ACTION ITEM: Without including any images, set down the records below exactly.

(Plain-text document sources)
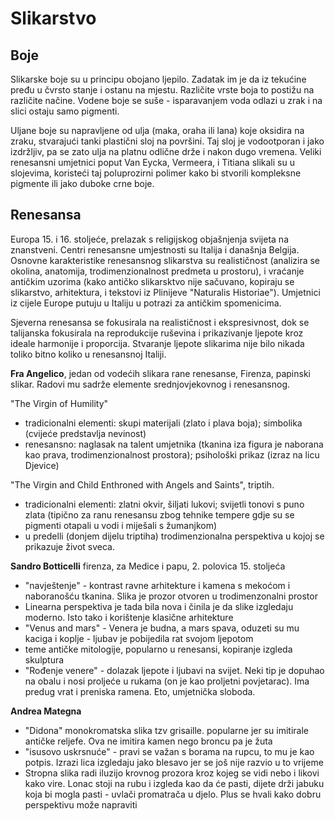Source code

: # Slikarstvo

## Boje

Slikarske boje su u principu obojano ljepilo. Zadatak im je da iz tekućine pređu u čvrsto stanje i ostanu na mjestu. Različite vrste boja to postižu na različite načine. Vodene boje se suše - isparavanjem voda odlazi u zrak i na slici ostaju samo pigmenti.

Uljane boje su napravljene od ulja (maka, oraha ili lana) koje oksidira na zraku, stvarajući tanki plastični sloj na površini. Taj sloj je vodootporan i jako izdržljiv, pa se zato ulja na platnu odlične drže i nakon dugo vremena. Veliki renesansni umjetnici poput Van Eycka, Ver­meera, i Titiana slikali su u slojevima, koristeći taj poluprozirni polimer kako bi stvorili kompleksne pigmente ili jako duboke crne boje.

## Renesansa

Europa 15. i 16. stoljeće, prelazak s religijskog objašnjenja svijeta na znanstveni. Centri renesansne umjestnosti su Italija i današnja Belgija. Osnovne karakteristike renesansnog slikarstva su realističnost (analizira se okolina, anatomija, trodimenzionalnost predmeta u prostoru), i vraćanje antičkim uzorima (kako antičko slikarsktvo nije sačuvano, kopiraju se slikarstvo, arhitektura, i tekstovi iz Plinijeve "Naturalis Historiae"). Umjetnici iz cijele Europe putuju u Italiju u potrazi za antičkim spomenicima.

Sjeverna renesansa se fokusirala na realističnost i ekspresivnost, dok se talijanska fokusirala na reprodukcije ruševina i prikazivanje ljepote kroz ideale harmonije i proporcija. Stvaranje ljepote slikarima nije bilo nikada toliko bitno koliko u renesansnoj Italiji.

**Fra Angelico**, jedan od vodećih slikara rane renesanse, Firenza, papinski slikar. Radovi mu sadrže elemente srednjovjekovnog i renesansnog.

"The Virgin of Humility"
- tradicionalni elementi: skupi materijali (zlato i plava boja); simbolika (cvijeće predstavlja nevinost)
- renesansno: naglasak na talent umjetnika (tkanina iza figura je naborana kao prava, trodimenzionalnost prostora); psihološki prikaz (izraz na licu Djevice)

"The Virgin and Child Enthroned with Angels and Saints", triptih.
- tradicionalni elementi: zlatni okvir, šiljati lukovi; svijetli tonovi s puno zlata (tipično za ranu renesansu zbog tehnike tempere gdje su se pigmenti otapali u vodi i miješali s žumanjkom)
- u predelli (donjem dijelu triptiha) trodimenzionalna perspektiva u kojoj se prikazuje život sveca.

**Sandro Botticelli** firenza, za Medice i papu, 2. polovica 15. stoljeća
- "navještenje" - kontrast ravne arhitekture i kamena s mekoćom i naboranošću tkanina. Slika je prozor otvoren u trodimenzonalni prostor
- Linearna perspektiva je tada bila nova i činila je da slike izgledaju moderno. Isto tako i korištenje klasične arhitekture
- "Venus and mars" - Venera je budna, a mars spava, oduzeti su mu kaciga i koplje - ljubav je pobijedila rat svojom ljepotom
- teme antičke mitologije, popularno u renesansi, kopiranje izgleda skulptura
- "Rođenje venere" - dolazak ljepote i ljubavi na svijet. Neki tip je dopuhao na obalu i nosi proljeće u rukama (on je kao proljetni povjetarac). Ima predug vrat i preniska ramena. Eto, umjetnička sloboda.

**Andrea Mategna**
- "Didona" monokromatska slika tzv grisaille. popularne jer su imitirale antičke reljefe. Ova ne imitira kamen nego broncu pa je žuta
- "isusovo uskrsnuće" - pravi se važan s borama na rupcu, to mu je kao potpis. Izrazi lica izgledaju jako blesavo jer se još nije razvio u to vrijeme
- Stropna slika radi iluzijo krovnog prozora kroz kojeg se vidi nebo i likovi kako vire. Lonac stoji na rubu i izgleda kao da će pasti, dijete drži jabuku koja bi mogla pasti - uvlači promatrača u djelo. Plus se hvali kako dobru perspektivu može napraviti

TASK OUTPUT:
Source code

: # Slikarstvo

## Boje

Slikarske boje su u principu obojano ljepilo. Zadatak im je da iz tekućine pređu u čvrsto stanje i ostanu na mjestu. Različite vrste boja to postižu na različite načine. Vodene boje se suše - isparavanjem voda odlazi u zrak i na slici ostaju samo pigmenti.

Uljane boje su napravljene od ulja (maka, oraha ili lana) koje oksidira na zraku, stvarajući tanki plastični sloj na površini. Taj sloj je vodootporan i jako izdržljiv, pa se zato ulja na platnu odlične drže i nakon dugo vremena. Veliki renesansni umjetnici poput Van Eycka, Ver­meera, i Titiana slikali su u slojevima, koristeći taj poluprozirni polimer kako bi stvorili kompleksne pigmente ili jako duboke crne boje.

## Renesansa

Europa 15. i 16. stoljeće, prelazak s religijskog objašnjenja svijeta na znanstveni. Centri renesansne umjestnosti su Italija i današnja Belgija. Osnovne karakteristike renesansnog slikarstva su realističnost (analizira se okolina, anatomija, trodimenzionalnost predmeta u prostoru), i vraćanje antičkim uzorima (kako antičko slikarsktvo nije sačuvano, kopiraju se slikarstvo, arhitektura, i tekstovi iz Plinijeve "Naturalis Historiae"). Umjetnici iz cijele Europe putuju u Italiju u potrazi za antičkim spomenicima.

Sjeverna renesansa se fokusirala na realističnost i ekspresivnost, dok se talijanska fokusirala na reprodukcije ruševina i prikazivanje ljepote kroz ideale harmonije i proporcija. Stvaranje ljepote slikarima nije bilo nikada toliko bitno koliko u renesansnoj Italiji.

**Fra Angelico**, jedan od vodećih slikara rane renesanse, Firenza, papinski slikar. Radovi mu sadrže elemente srednjovjekovnog i renesansnog.

"The Virgin of Humility"
- tradicionalni elementi: skupi materijali (zlato i plava boja); simbolika (cvijeće predstavlja nevinost)
- renesansno: naglasak na talent umjetnika (tkanina iza figura je naborana kao prava, trodimenzionalnost prostora); psihološki prikaz (izraz na licu Djevice)

"The Virgin and Child Enthroned with Angels and Saints", triptih.
- tradicionalni elementi: zlatni okvir, šiljati lukovi; svijetli tonovi s puno zlata (tipično za ranu renesansu zbog tehnike tempere gdje su se pigmenti otapali u vodi i miješali s žumanjkom)
- u predelli (donjem dijelu triptiha) trodimenzionalna perspektiva u kojoj se prikazuje život sveca.

**Sandro Botticelli** firenza, za Medice i papu, 2. polovica 15. stoljeća
- "navještenje" - kontrast ravne arhitekture i kamena s mekoćom i naboranošću tkanina. Slika je prozor otvoren u trodimenzonalni prostor
- Linearna perspektiva je tada bila nova i činila je da slike izgledaju moderno. Isto tako i korištenje klasične arhitekture
- "Venus and mars" - Venera je budna, a mars spava, oduzeti su mu kaciga i koplje - ljubav je pobijedila rat svojom ljepotom
- teme antičke mitologije, popularno u renesansi, kopiranje izgleda skulptura
- "Rođenje venere" - dolazak ljepote i ljubavi na svijet. Neki tip je dopuhao na obalu i nosi proljeće u rukama (on je kao proljetni povjetarac). Ima predug vrat i preniska ramena. Eto, umjetnička sloboda.

**Andrea Mategna**
- "Didona" monokromatska slika tzv grisaille. popularne jer su imitirale antičke reljefe. Ova ne imitira kamen nego broncu pa je žuta
- "isusovo uskrsnuće" - pravi se važan s borama na rupcu, to mu je kao potpis. Izrazi lica izgledaju jako blesavo jer se još nije razvio u to vrijeme
- Stropna slika radi iluzijo krovnog prozora kroz kojeg se vidi nebo i likovi kako vire. Lonac stoji na rubu i izgleda kao da će pasti, dijete drži jabuku koja bi mogla pasti - uvlači promatrača u djelo. Plus se hvali kako dobru perspektivu može napraviti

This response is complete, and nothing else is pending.